What the task requires — Where in the entries below does "referrer" appear? Copy every line that has it.

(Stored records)
━━━━
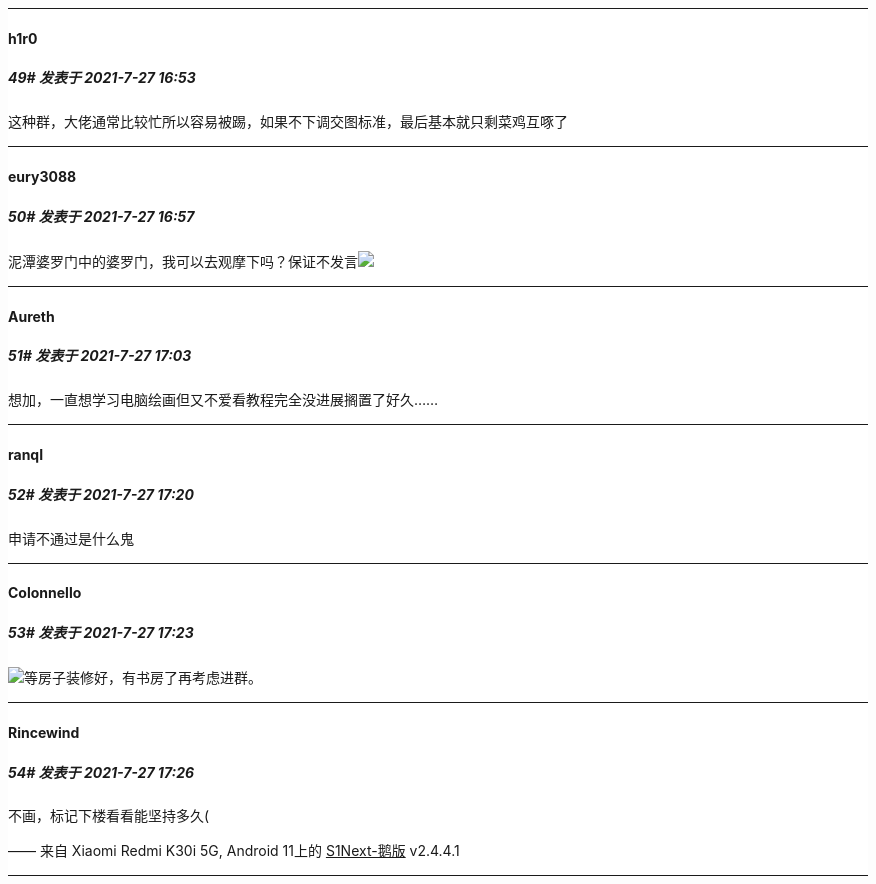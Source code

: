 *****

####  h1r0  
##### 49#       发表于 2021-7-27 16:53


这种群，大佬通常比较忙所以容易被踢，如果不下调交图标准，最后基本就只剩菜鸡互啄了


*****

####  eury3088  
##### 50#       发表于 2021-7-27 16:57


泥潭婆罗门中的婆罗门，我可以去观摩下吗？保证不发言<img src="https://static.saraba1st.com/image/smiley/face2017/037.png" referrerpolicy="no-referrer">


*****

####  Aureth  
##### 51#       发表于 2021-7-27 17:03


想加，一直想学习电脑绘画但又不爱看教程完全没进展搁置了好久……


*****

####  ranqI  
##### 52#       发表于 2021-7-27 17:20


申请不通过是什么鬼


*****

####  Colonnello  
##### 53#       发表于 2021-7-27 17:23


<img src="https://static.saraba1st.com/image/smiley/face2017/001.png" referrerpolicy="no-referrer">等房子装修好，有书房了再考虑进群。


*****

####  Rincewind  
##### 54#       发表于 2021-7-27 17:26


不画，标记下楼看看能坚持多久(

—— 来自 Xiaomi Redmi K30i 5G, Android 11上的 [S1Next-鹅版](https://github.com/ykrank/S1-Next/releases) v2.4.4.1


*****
━━━━
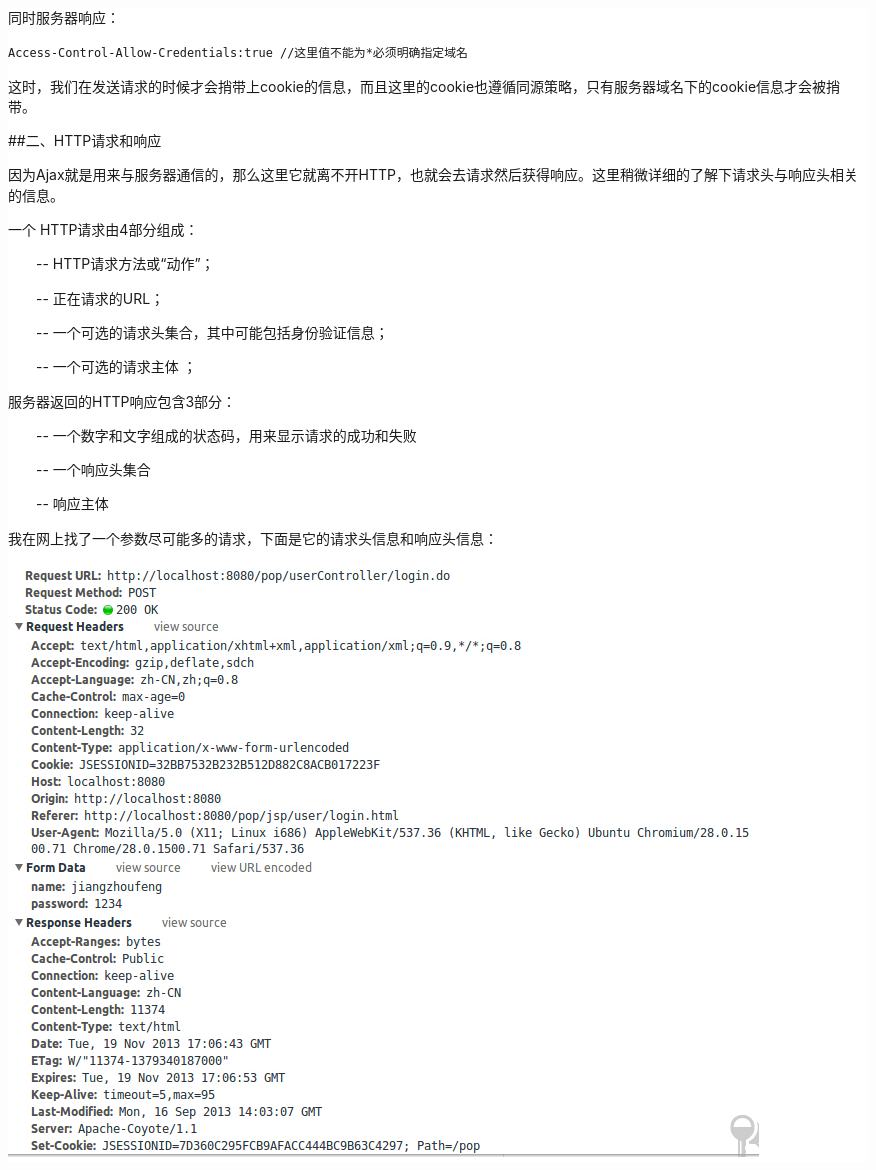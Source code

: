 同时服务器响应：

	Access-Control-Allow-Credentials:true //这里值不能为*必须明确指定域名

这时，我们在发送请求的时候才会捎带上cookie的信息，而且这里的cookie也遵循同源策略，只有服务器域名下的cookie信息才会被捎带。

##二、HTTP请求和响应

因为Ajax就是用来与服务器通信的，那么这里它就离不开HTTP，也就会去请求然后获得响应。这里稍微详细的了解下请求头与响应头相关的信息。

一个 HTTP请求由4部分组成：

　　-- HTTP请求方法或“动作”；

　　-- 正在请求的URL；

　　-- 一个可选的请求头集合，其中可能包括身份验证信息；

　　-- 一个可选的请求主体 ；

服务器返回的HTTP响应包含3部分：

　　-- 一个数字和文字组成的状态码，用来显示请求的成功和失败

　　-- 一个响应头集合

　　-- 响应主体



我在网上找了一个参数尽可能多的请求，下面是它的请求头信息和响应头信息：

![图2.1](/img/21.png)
━━━━
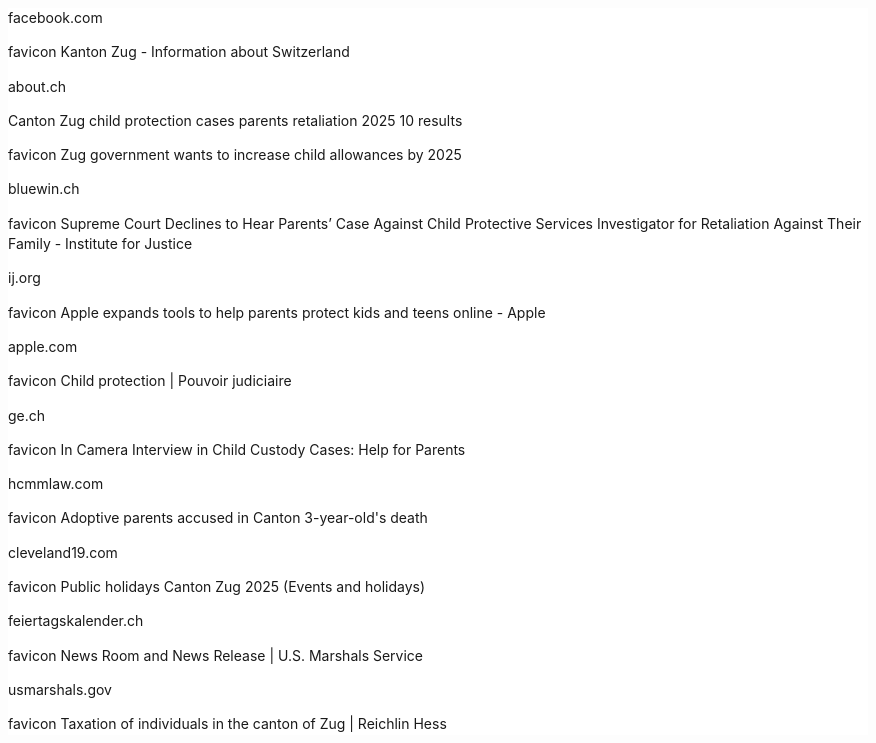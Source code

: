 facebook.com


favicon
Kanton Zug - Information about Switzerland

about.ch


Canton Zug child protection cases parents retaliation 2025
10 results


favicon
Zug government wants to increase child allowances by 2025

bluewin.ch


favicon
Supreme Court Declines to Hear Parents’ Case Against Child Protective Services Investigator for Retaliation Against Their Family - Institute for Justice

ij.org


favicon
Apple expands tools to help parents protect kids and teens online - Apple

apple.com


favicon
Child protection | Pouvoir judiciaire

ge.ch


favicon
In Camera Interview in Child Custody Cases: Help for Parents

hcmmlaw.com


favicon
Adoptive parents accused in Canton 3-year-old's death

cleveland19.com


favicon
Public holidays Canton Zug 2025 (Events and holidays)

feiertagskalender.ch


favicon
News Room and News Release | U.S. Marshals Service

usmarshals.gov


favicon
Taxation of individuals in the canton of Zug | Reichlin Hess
━━━━
Expected output —
泥潭婆罗门中的婆罗门，我可以去观摩下吗？保证不发言<img src="https://static.saraba1st.com/image/smiley/face2017/037.png" referrerpolicy="no-referrer">
<img src="https://static.saraba1st.com/image/smiley/face2017/001.png" referrerpolicy="no-referrer">等房子装修好，有书房了再考虑进群。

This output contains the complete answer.